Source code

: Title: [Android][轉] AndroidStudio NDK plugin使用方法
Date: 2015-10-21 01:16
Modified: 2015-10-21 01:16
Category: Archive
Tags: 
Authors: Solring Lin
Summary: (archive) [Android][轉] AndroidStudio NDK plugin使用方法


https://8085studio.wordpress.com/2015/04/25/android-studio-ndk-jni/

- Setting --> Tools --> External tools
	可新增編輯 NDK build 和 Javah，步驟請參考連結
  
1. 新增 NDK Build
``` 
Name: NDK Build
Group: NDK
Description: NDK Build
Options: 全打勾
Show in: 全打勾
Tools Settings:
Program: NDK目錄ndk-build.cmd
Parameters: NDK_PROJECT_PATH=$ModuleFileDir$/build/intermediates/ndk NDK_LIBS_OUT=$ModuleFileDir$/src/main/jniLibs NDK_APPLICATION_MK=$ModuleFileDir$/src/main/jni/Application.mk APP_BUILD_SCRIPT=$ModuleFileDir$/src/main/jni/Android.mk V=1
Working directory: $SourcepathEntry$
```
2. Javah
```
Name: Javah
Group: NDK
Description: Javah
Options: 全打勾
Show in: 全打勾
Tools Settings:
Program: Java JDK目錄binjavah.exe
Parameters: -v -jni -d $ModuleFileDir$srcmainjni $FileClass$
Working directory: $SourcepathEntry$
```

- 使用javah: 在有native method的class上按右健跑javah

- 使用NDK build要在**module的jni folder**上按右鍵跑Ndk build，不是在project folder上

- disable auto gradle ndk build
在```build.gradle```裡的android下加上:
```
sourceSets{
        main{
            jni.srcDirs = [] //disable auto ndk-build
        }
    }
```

########################################

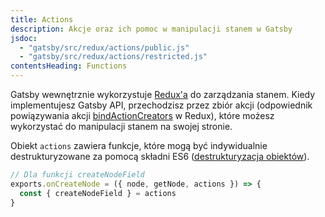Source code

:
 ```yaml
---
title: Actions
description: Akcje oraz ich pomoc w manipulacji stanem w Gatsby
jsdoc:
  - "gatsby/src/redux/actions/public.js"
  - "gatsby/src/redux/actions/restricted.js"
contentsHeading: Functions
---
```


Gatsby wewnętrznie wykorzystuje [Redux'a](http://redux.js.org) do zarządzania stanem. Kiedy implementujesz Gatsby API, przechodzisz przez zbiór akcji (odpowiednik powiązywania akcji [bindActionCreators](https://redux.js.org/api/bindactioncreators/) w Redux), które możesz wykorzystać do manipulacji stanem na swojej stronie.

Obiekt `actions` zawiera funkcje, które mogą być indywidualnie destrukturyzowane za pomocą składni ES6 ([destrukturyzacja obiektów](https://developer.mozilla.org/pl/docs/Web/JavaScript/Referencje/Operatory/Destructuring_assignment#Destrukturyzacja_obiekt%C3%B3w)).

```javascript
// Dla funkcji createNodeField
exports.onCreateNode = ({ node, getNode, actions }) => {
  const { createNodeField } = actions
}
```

########################################

Activity >> Which lines of the listing contain the string "stanem"? Copy every one of them.

Answer below >>
description: Akcje oraz ich pomoc w manipulacji stanem w Gatsby
Gatsby wewnętrznie wykorzystuje [Redux'a](http://redux.js.org) do zarządzania stanem. Kiedy implementujesz Gatsby API, przechodzisz przez zbiór akcji (odpowiednik powiązywania akcji [bindActionCreators](https://redux.js.org/api/bindactioncreators/) w Redux), które możesz wykorzystać do manipulacji stanem na swojej stronie.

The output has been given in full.